London-based market data consultancy CJC has launched a cloud-based managed service for Refinitiv’s Data Access Control System (DACS) platform, at the same time confirming a new technology partnership with Google Cloud aimed at supporting CJC’s overall cloud strategy. By making DACS in the cloud a viable proposition, CJC hopes to eradicate entitlement management as an obstacle to wider cloud-based delivery of market data services.
CJC already provides cloud-based managed services for multiple market data solutions, including Refinitiv’s TREP (which DACS is a part of), BCC Group’s One Platform and Push Technology’s Diffusion Server. CJC also manages 150 traditional DACS implementations globally.

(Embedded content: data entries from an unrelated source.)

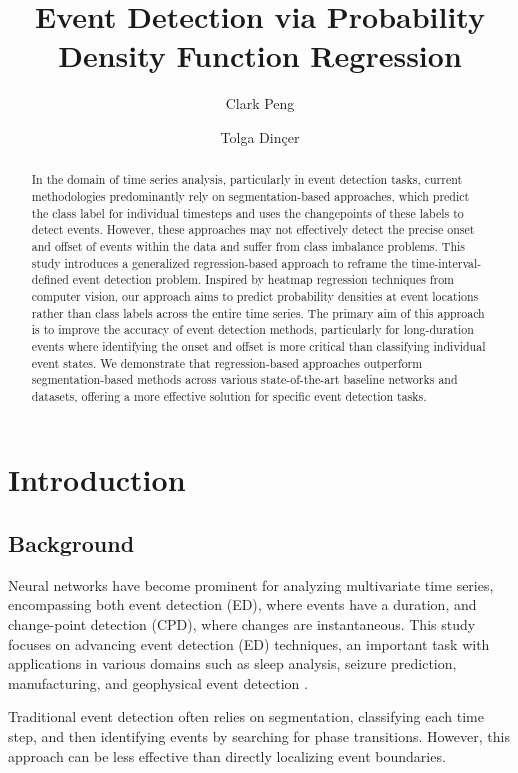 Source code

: \documentclass{article}
\title{Event Detection via Probability Density Function Regression}
\author[1]{Clark Peng}
\author[2]{Tolga Dinçer}
\affil[1]{University of California, Los Angeles, CA, USA}
\affil[2]{Colgate University, Information Technology Services, Hamilton, NY, USA}
\date{}
\begin{document}
\maketitle
\begin{abstract}
\noindent In the domain of time series analysis, particularly in event detection tasks, current methodologies predominantly rely on segmentation-based approaches, which predict the class label for individual timesteps and uses the changepoints of these labels to detect events. However, these approaches may not effectively detect the precise onset and offset of events within the data and suffer from class imbalance problems. This study introduces a generalized regression-based approach to reframe the time-interval-defined event detection problem. Inspired by heatmap regression techniques from computer vision, our approach aims to predict probability densities at event locations rather than class labels across the entire time series. The primary aim of this approach is to improve the accuracy of event detection methods, particularly for long-duration events where identifying the onset and offset is more critical than classifying individual event states. We demonstrate that regression-based approaches outperform segmentation-based methods across various state-of-the-art baseline networks and datasets, offering a more effective solution for specific event detection tasks.

\end{abstract}

\section{Introduction}
\label{section:intro}

\subsection{Background}

Neural networks have become prominent for analyzing multivariate time series, encompassing both event detection (ED), where events have a duration, and change-point detection (CPD), where changes are instantaneous. This study focuses on advancing event detection (ED) techniques, an important task with applications in various domains such as sleep analysis, seizure prediction, manufacturing, and geophysical event detection \citep{azib2023,phan2019,perslev2019}. 

Traditional event detection often relies on segmentation, classifying each time step, and then identifying events by searching for phase transitions. However, this approach can be less effective than directly localizing event boundaries.
\end{document}
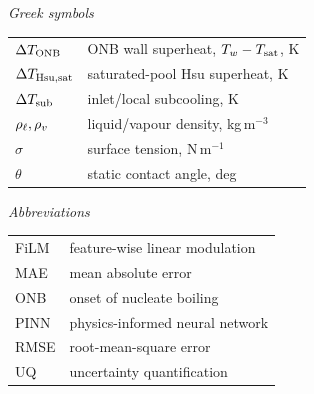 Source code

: \begin{minipage}[t]{0.48\textwidth}
\textit{Greek symbols}\\[2pt]
\begin{tabular}{@{}l l@{}}
$\dTonb$    & ONB wall superheat, $T_w-\Tsat$, K \\
$\dThsu$    & saturated-pool Hsu superheat, K \\
$\dTsub$    & inlet/local subcooling, K \\
$\rhol,\rhov$ & liquid/vapour density, kg\,m$^{-3}$ \\
$\sigma$    & surface tension, N\,m$^{-1}$ \\
$\theta$    & static contact angle, deg \\
\end{tabular}

\vspace{8pt}
\textit{Abbreviations}\\[2pt]
\begin{tabular}{@{}l l@{}}
FiLM   & feature-wise linear modulation \\
MAE    & mean absolute error \\
ONB    & onset of nucleate boiling \\
PINN   & physics-informed neural network \\
RMSE   & root-mean-square error \\
UQ     & uncertainty quantification \\
\end{tabular}
\end{minipage}

\vspace{6pt}
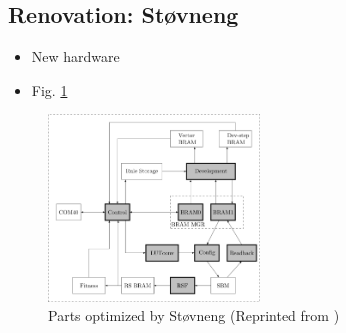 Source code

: \subsection{Renovation: Støvneng \cite{stovneng2014sblock}}

\begin{itemize}
    \item New hardware
    \item Fig. \ref{fig:ca-stovneng}
\end{itemize}

\begin{figure}[!ht]
    \centering
    \includegraphics[width=0.5\textwidth]{figures/ca-stovneng}
    \caption{Parts optimized by Støvneng (Reprinted from \cite{stovneng2014sblock})}
    \label{fig:ca-stovneng}
\end{figure}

For the past 30 or so years, DACS has been used by TREP customers to manage user entitlements, and to enable proper control and auditable records of which users and applications are entitled to publish data through the TREP environment. The new DACS in the Cloud solution from CJC is aimed at both existing and new DACS users, and is being offered at varying levels of service, from simple cloud deployment with remote management, to a fully managed, technical and commercial solution.
Easing customers’ pain
According to Peter Williams, chief technology officer at CJC, DACS has created significant challenges for organizations over the years, particularly around the demands of upgrades of operating systems and hardware. For example, because of the way DACS is structured as a database, most upgrades require the schema to be updated as well, which can expose new tables for new functions or open up different areas, he says. Another challenge for firms is the global consolidation of regional DACS platforms. Many global firms run a DACS instance in each region they operate in, which can result in multiple IDs, for example. If information from the three versions is brought back together, the data needs to be normalized.
In fact, says Williams, the idea of offering DACS in the Cloud emerged out of conversations with existing clients, many of whom required quite a lot of work to update their DACS instances. Clients have also indicated that it was a good first step on the journey towards working with more cloud-based solutions, he says.
Williams says that CJC has taken advantage of cloud-native technologies, including Kubernetes, Virtual Machines (VMs) and Containers, to speed up deployment and make ongoing management easier. He says CJC can put a customer which is on version 6.4 of DACS and deploy a 7.3-level version of DACS in the Cloud in a half-hour. He also makes impressive claims for maintenance. “Once it’s deployed, we can actually allocate more resourcing under the covers,” says Williams. “So if an organization, let’s say like a small hedge fund, deploys a DACS and it’s for 16 users and that business grows, we could take their existing DACS and under the covers grow it to be a far bigger system, and that would be effectively seamless to the user.”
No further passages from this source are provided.